JavaScript engine internals part 3: garbage collection

Another part of implementing a JavaScript-like engine to run inside a WebAssembly sandbox is memory management: JS requires garbage collection because objects may hold references to each other, creating cycles that simpler schemes like reference counting can’t break.

Mark and sweep

Most JS engines implement some form of mark-and-sweep garbage collection, usually enhanced with various fancy features we won’t get into here (moving/compaction, generational sweeps, etc).

The mark phase involves tracing your way through the object graph. Starting with globals and objects that are held in variables, you mark the object, setting a flag unique to that object. For any references it holds to other objects, you repeat — whenever you reach an object that’s already been marked you can skip over to the next one without re-tracing its references.

Any object that didn’t get marked is considered unreachable, and gets deleted in the sweep phase. This requires having some way to iterate through all allocated objects, which in my experimental engine I’ve temporarily implemented as a C++ std::unordered_set (a hash map with no payload) which new objects are always added to. This should eventually be replaced with a custom allocator that knows how to iterate through its own objects, or something. :)

The stack

Traditional C/C++ programs store some of their local variables (those that aren’t optimized into registers) in a region of memory known as the stack: a pointer to the stack top is incremented and decremented as functions run to provide storage space, and the same stack is used to store return addresses for function calls (a cause of many security problems).

Some garbage collection systems like Boehm libgc take advantage of this, and scan the stack looking for object references to keep alive during the mark phase. Clever!

The WebAssembly environment has stricter memory safety: byte-addressable “linear memory” has a limited range and you can only access local variables in the stack frame through compile-time-addressed, pre-verified indexes. There’s no way to access a calling function’s stack frames to check what it had saved in its local variables…

When using the emscripten compiler, there is a second, more C/C++ like stack maintained inside the linear memory for variables and data structures that can’t fit in WebAssembly locals (for instance structure types larger than a single word, or anything that has its address taken and a pointer passed somewhere). Theoretically we could scan through that looking for our pointer values, but there may be false positives and that could be trouble — you wouldn’t want to accidentally try to traverse the object references inside a pointer that was actually a random integer or something!

Stacks, scopes, and smart pointers

For now I’ve implemented my own secondary stack which holds only encoded JS values, and modeled JS local variable bindings as C++ pointers to the value on the stack. When a garbage collection happens, the known globals and anything referenced on the stack are marked and traversed, so objects considered in use stay alive.

The way the stack is managed in the C++ engine code is inspired by V8’s Handle & HandleScope/EscapableHandleScope system. It requires a little bit of explicit discipline, and could probably be further improved in terms of the classes making usage correct, but seems to work correctly.

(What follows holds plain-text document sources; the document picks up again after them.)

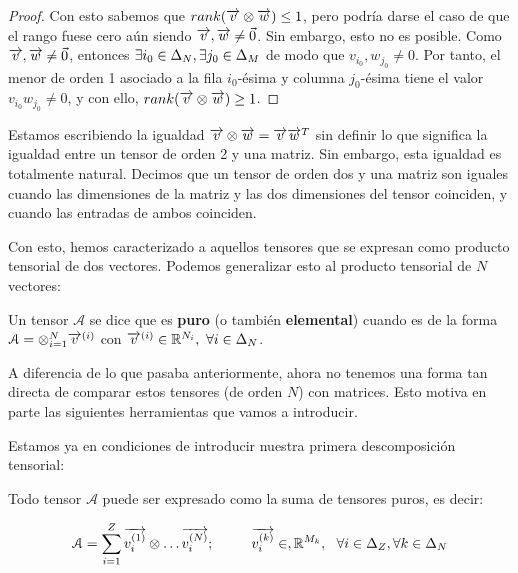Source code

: \begin{proof}
Con esto sabemos que $rank(\overrightarrow{v} \otimes \overrightarrow{w}) \leq 1$, pero podría darse el caso de que el rango fuese cero aún siendo $\overrightarrow{v}, \overrightarrow{w} \neq \vec{0}$. Sin embargo, esto no es posible. Como $\overrightarrow{v}, \overrightarrow{w} \neq \vec{0}$, entonces $\exists i_0 \in \Delta_{N}, \exists j_0 \in \Delta_{M}$ de modo que $v_{i_0}, w_{j_0} \neq 0$. Por tanto, el menor de orden 1 asociado a la fila $i_0$-ésima y columna $j_0$-ésima tiene el valor $v_{i_0} w_{j_0} \neq 0$, y con ello, $rank(\overrightarrow{v} \otimes \overrightarrow{w}) \geq 1$.

\end{proof}

\begin{observacion}
    Estamos escribiendo la igualdad $\overrightarrow{v} \otimes \overrightarrow{w} = \overrightarrow{v} \overrightarrow{w}^T$ sin definir lo que significa la igualdad entre un tensor de orden 2 y una matriz. Sin embargo, esta igualdad es totalmente natural. Decimos que un tensor de orden dos y una matriz son iguales cuando las dimensiones de la matriz y las dos dimensiones del tensor coinciden, y cuando las entradas de ambos coinciden.
\end{observacion}

Con esto, hemos caracterizado a aquellos tensores que se expresan como producto tensorial de dos vectores. Podemos generalizar esto al producto tensorial de $N$ vectores:

\begin{definicion}
    Un tensor $\mathcal{A}$ se dice que es \textbf{puro} (o también \textbf{elemental}) cuando es de la forma $\mathcal{A} = \otimes_{i = 1}^N \overrightarrow{v}^{(i)}$ con $\overrightarrow{v}^{(i)} \in \mathbb{R}^{N_i},\ \forall i \in \Delta_{N}$.
\end{definicion}

\begin{observacion}
    A diferencia de lo que pasaba anteriormente, ahora no tenemos una forma tan directa de comparar estos tensores (de orden $N$) con matrices. Esto motiva en parte las siguientes herramientas que vamos a introducir.
\end{observacion}

Estamos ya en condiciones de introducir nuestra primera descomposición tensorial:

\begin{proposicion}
    Todo tensor $\mathcal{A}$ puede ser expresado como la suma de tensores puros, es decir:

    \begin{equation} \label{eq:cp_decomp}
        \mathcal{A} = \sum_{i = 1}^Z \overrightarrow{v_i^{(1)}} \otimes \ldots \overrightarrow{v_i^{(N)}}; \qquad
        \ \  \overrightarrow{v_i^{(k)}} \in,\mathbb{R}^{M_k}, \ \  \forall i \in \Delta_{Z}, \forall k \in \Delta_{N}
    \end{equation}
\end{proposicion}

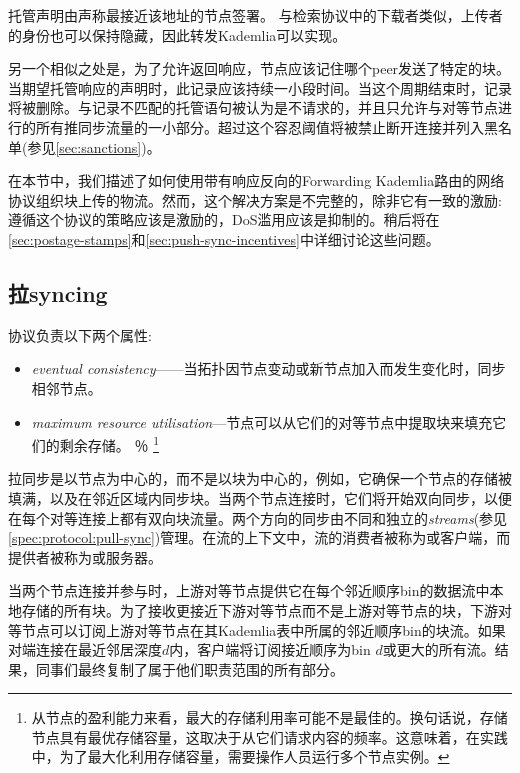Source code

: 托管声明由声称最接近该地址的节点签署。
与检索协议中的下载者类似，上传者的身份也可以保持隐藏，因此转发Kademlia可以实现。

另一个相似之处是，为了允许返回响应，节点应该记住哪个peer发送了特定的块。当期望托管响应的声明时，此记录应该持续一小段时间。当这个周期结束时，记录将被删除。与记录不匹配的托管语句被认为是不请求的，并且只允许与对等节点进行的所有推同步流量的一小部分。超过这个容忍阈值将被禁止断开连接并列入黑名单(参见\ref{sec:sanctions})。

在本节中，我们描述了如何使用带有响应反向的Forwarding Kademlia路由的网络协议组织块上传的物流。然而，这个解决方案是不完整的，除非它有一致的激励:遵循这个协议的策略应该是激励的，DoS滥用应该是抑制的。稍后将在\ref{sec:postage-stamps}和\ref{sec:push-sync-incentives}中详细讨论这些问题。

\subsection{拉syncing\statusgreen}\label{sec:pull-syncing}

协议负责以下两个属性: 

\begin{itemize}
    \item \emph{eventual consistency}——当拓扑因节点变动或新节点加入而发生变化时，同步相邻节点。
    \item \emph{maximum resource utilisation}—节点可以从它们的对等节点中提取块来填充它们的剩余存储。%
％
\footnote{从节点的盈利能力来看，最大的存储利用率可能不是最佳的。换句话说，存储节点具有最优存储容量，这取决于从它们请求内容的频率。这意味着，在实践中，为了最大化利用存储容量，需要操作人员运行多个节点实例。}
\end{itemize}

拉同步是以节点为中心的，而不是以块为中心的，例如，它确保一个节点的存储被填满，以及在邻近区域内同步块。当两个节点连接时，它们将开始双向同步，以便在每个对等连接上都有双向块流量。两个方向的同步由不同和独立的\emph{streams}(参见\ref{spec:protocol:pull-sync})管理。在流的上下文中，流的消费者被称为或客户端，而提供者被称为或服务器。 

当两个节点连接并参与时，上游对等节点提供它在每个邻近顺序bin的数据流中本地存储的所有块。为了接收更接近下游对等节点而不是上游对等节点的块，下游对等节点可以订阅上游对等节点在其Kademlia表中所属的邻近顺序bin的块流。如果对端连接在最近邻居深度$d$内，客户端将订阅接近顺序为bin $d$或更大的所有流。结果，同事们最终复制了属于他们职责范围的所有部分。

At the beginning of each function, a Scope or ScopeRetVal object is instantiated:

void someFunc() {
  Scope scope;
  // do stuff
}

This saves the stack position, and restores it to its original state when the function exits — so you don’t have to manually remember to pop. That’ll free up any of your locally allocated values for garbage collection.

Any given variable binding is either a ‘Binding’ (alias to Val*) to an existing, elsewhere-managed Val, or a ‘Local’ “smart pointer” object when compiles down to a pointer, but with a constructor that pushes a slot onto the stack.

Arguments can be passed as Local instances as well, constructed on the parent frame and eventually destructed with it, or if you know they’re GC-rooted already for sure you can pass a direct binding.

The big trick is return values, which I needed inspiration from V8 to figure out. If you try to return a Local, it’ll be cleaned up from your own scope before you return — and if you try to return a Val directly it won’t be GC-rooted and can disappear unexpectedly.

RetVal somefunc() {
  ScopeRetVal scope;
  // do stuff
  return scope.escape(new String("keep it safe!"));
}

Functions return a RetVal which doesn’t push, instead of a Local which does. A variant of the Scope, here ScopeRetVal (V8 uses the awesomer name EscapableHandleScope!) first reserves space on the parent scope for that return value. When you return, you have the scope insert the return val into the saved slot, and then the destructor restores the stack to the saved spot _after_ the return value, safely still alive.

Without this trick, return values could end up de-allocated during code like:

var retval = a() + b();

translated to C++ as

Local retval;
*retval = *(a->call(Null(), {})) + *(b->call(Null(), {}));

where the return value from a() gets de-allocated during an allocation inside the call to b().